*Requirement*. For the entries below, state how many lines contain the string "given". Add nothing else.

Saved data entries
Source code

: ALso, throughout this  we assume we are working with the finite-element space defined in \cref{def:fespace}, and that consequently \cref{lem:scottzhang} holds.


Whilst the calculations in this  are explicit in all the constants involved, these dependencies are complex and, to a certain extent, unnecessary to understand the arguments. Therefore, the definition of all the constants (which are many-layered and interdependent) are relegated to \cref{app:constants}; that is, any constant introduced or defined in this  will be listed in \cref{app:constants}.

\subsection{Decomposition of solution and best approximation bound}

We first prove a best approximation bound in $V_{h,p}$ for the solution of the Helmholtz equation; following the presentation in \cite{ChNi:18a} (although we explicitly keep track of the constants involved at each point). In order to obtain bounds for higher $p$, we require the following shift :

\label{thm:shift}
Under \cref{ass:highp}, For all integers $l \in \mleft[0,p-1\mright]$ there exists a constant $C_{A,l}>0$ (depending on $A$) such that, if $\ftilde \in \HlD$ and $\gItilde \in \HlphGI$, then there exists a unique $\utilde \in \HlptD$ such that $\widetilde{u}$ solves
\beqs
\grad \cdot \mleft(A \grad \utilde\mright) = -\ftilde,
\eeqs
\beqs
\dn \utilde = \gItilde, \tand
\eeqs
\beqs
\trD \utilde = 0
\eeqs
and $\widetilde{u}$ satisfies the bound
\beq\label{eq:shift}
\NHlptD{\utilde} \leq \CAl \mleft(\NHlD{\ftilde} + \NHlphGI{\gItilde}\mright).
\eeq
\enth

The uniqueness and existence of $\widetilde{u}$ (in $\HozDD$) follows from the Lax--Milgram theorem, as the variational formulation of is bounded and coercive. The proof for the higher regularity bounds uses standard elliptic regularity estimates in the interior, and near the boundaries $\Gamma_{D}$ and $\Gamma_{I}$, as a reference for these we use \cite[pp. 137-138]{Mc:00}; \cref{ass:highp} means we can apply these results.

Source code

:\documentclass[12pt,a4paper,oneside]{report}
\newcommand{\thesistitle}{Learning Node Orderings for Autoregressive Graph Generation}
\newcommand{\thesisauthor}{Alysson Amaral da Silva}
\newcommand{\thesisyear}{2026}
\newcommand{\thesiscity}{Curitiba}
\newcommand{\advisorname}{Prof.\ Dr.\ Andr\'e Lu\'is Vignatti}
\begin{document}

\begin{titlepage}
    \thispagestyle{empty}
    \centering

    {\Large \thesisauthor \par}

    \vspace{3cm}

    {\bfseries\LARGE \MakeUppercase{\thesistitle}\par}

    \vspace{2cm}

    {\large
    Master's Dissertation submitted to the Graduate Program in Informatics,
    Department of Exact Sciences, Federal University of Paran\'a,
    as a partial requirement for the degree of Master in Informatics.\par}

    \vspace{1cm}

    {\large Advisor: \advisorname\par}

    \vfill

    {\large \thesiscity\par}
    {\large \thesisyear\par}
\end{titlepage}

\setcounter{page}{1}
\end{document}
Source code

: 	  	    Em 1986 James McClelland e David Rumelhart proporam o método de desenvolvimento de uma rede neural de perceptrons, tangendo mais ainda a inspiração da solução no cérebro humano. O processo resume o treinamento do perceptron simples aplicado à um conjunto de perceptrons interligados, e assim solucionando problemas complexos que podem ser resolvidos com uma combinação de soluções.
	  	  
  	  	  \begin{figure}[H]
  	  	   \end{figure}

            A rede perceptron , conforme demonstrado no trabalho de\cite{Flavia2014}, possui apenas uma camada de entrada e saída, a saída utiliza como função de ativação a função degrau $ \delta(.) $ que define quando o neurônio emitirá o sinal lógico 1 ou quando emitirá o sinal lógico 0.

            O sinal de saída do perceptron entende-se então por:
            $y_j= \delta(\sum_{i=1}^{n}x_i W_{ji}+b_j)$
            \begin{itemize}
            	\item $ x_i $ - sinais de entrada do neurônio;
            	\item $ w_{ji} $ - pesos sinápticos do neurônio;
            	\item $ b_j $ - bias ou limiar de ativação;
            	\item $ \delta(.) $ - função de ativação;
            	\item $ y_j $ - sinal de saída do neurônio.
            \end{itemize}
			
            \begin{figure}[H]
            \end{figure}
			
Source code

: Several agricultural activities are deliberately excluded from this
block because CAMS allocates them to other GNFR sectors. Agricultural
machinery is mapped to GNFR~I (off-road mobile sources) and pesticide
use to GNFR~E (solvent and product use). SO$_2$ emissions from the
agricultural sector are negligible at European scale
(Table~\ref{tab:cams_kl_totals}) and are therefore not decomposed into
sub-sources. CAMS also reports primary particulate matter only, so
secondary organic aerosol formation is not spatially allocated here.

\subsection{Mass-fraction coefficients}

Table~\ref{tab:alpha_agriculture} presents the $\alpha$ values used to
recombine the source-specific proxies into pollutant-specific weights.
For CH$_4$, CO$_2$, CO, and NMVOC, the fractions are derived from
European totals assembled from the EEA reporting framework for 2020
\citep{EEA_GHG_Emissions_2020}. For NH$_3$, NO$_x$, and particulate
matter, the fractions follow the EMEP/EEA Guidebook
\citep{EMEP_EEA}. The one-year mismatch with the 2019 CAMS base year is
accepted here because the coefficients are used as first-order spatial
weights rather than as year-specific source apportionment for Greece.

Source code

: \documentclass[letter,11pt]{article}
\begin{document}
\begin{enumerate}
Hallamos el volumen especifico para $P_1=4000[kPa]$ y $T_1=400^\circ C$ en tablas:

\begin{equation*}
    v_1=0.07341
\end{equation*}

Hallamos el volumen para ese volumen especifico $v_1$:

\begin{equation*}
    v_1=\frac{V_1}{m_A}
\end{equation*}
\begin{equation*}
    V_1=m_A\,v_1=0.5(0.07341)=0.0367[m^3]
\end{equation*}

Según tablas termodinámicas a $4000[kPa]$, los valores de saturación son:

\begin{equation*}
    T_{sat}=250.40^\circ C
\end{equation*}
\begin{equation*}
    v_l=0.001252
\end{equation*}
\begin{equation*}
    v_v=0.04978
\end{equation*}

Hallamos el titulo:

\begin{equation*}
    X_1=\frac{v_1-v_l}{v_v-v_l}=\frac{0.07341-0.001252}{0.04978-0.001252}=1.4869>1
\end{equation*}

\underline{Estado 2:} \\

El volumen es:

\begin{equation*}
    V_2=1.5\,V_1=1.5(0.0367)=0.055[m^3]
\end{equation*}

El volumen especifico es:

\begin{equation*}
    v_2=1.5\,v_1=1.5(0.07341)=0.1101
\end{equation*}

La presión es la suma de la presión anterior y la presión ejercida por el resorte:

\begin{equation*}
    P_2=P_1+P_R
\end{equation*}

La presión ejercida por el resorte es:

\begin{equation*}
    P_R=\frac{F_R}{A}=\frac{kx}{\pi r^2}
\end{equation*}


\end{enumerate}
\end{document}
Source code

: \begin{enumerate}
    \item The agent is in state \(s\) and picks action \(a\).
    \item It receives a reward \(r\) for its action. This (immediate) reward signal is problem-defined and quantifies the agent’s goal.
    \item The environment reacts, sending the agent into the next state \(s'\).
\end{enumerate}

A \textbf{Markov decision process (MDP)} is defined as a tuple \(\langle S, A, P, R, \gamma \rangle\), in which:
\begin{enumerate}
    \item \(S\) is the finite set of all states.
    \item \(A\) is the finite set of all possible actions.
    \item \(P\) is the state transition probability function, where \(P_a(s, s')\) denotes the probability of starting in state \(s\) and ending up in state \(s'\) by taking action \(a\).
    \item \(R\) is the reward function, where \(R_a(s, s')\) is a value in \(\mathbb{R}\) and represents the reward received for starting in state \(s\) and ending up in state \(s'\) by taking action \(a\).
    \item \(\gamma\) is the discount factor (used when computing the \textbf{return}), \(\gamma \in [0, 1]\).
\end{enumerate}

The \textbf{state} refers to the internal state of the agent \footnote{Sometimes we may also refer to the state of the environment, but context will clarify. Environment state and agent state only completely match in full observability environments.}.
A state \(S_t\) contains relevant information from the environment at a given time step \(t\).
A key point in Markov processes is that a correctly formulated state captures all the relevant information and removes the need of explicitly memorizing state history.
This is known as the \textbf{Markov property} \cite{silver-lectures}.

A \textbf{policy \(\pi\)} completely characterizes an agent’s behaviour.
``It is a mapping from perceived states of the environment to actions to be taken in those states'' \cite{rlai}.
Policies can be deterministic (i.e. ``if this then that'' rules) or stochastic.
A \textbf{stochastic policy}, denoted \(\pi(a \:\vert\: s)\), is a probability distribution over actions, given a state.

*Result of this task*. 2